4. Трансформации образа себя затруднены тем, что образ себя часто является основой, стержнем того, что у Гурджиева-Успенского называется «ложная личность». То, что я «вот такой», — это основа того, как я чувствую и веду себя в мире. Если, допустим, этот образ себя негативен, скорее всего, это как-нибудь компенсируется. (Здесь необходима отсылка к Достоевскому, где эти компенсации исследуются очень многообразно).
Если какие-то особенности преувеличены, это дает возможность как-то обустраиваться в мире, и если с этим работать, то это значит — в значительной степени и необходимым образом, в том или ином темпе и ритме, потерять какую-то опору под ногами. Если, скажем, девочка, потом девушка, потом женщина привыкла основываться на том, что она дурнушка, то обнаружить, заявить себя симпатичной — это значит изменить свое положение в мире, и к этому надо как-то пристраиваться. Допустим, дурнушка могла играть в берновскую игру «чего вы хотите от человека с деревянной ногой?», а если перестать, то, может быть, жить придется как-то совсем иначе.
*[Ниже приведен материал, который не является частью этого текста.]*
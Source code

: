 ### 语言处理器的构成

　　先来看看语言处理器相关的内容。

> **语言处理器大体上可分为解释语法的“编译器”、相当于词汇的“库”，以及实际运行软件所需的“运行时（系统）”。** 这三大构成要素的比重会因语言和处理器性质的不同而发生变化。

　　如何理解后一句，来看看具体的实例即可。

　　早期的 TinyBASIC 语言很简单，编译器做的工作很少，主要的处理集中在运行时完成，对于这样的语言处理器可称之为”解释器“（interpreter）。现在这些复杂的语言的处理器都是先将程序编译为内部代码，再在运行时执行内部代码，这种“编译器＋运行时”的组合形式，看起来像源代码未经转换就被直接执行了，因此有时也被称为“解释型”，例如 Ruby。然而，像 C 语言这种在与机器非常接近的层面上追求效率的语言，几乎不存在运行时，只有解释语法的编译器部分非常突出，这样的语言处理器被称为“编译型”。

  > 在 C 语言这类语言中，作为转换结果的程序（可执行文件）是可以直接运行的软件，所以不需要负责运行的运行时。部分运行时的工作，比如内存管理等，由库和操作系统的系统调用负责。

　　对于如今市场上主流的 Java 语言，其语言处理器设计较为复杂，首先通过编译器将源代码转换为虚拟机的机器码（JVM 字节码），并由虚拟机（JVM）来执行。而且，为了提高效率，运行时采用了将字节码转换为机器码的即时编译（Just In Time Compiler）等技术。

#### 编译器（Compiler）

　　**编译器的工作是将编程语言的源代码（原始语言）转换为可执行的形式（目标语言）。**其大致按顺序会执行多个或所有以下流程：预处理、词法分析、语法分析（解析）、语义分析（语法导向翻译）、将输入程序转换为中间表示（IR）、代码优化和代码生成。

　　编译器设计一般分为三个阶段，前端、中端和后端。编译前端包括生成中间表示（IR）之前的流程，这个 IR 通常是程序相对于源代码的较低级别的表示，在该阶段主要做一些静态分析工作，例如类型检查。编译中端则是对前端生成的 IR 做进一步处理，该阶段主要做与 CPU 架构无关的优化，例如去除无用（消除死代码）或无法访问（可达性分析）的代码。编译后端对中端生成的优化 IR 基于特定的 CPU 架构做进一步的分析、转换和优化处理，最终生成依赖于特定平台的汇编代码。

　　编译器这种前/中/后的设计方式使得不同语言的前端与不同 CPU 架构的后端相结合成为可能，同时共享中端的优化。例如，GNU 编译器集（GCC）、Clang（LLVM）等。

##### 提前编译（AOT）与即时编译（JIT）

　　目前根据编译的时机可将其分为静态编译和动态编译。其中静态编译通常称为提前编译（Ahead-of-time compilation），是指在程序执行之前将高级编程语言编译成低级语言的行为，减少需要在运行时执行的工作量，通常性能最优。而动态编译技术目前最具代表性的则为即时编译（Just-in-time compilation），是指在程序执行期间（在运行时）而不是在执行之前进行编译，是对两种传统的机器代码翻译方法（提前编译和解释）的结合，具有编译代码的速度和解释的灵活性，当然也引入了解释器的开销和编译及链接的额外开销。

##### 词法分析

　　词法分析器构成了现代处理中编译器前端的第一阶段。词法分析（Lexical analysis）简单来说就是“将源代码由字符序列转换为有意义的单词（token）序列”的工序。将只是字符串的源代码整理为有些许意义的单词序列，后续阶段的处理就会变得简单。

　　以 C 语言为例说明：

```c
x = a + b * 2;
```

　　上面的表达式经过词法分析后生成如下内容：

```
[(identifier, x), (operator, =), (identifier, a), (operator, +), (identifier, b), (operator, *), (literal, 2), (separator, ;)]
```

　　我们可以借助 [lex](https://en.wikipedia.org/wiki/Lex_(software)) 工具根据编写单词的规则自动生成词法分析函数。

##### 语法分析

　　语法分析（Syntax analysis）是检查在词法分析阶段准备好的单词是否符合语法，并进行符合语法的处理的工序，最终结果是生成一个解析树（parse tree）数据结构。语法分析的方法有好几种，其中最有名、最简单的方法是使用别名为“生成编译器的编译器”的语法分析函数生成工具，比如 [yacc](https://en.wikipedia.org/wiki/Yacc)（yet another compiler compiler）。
В наших современных терминах трудности с образом себя описываются как в самом широком плане нарциссизм, т. е. излишнее внимание, непрозрачность, возня вокруг образа себя. Нарцисс, как вы помните, был очень занят своим отражением, настолько, что — в разных вариантах мифа: в более мягком ему было не до нимф и, соответственно, бедняжка нимфа Эхо от него ничего не добилась; а в более жестком варианте вообще помер с голоду, поскольку ничего, кроме собственного отражения, его не интересовало. Возня с образом себя и его неудовлетворительность, неудовлетворенность им — это и есть, в самом широком смысле, нарциссизм. Проблематичность образа себя, невозможность заняться ни собой, ни делом, поскольку эта промежуточная превращенная форма занимает все внимание, определяет взаимоотношения человека с окружающим и т. д.
Соответственно, вспомнив все, о чем я сегодня рассказывал, я хотел бы оставить нас с вопросом: как добиться удовлетворения образом себя? Как добиться того, чтобы эта превращенная форма «какой я/какая я» была прозрачной или, точнее и полнее сказать, мембранной, т. е. могла открыться насколько и когда надо, и могла закрыться насколько и когда надо? И не только не мешала, но и способствовала бы нормальной жизни и нормальной Работе человека.
В этом контексте я, конечно, хотел бы напомнить вам про основной концепт в этих лекциях — концепт игры. Как обустраивать образ себя, чтобы им было удобно играть, и чтобы он не привлекал к себе излишнего ненужного внимания?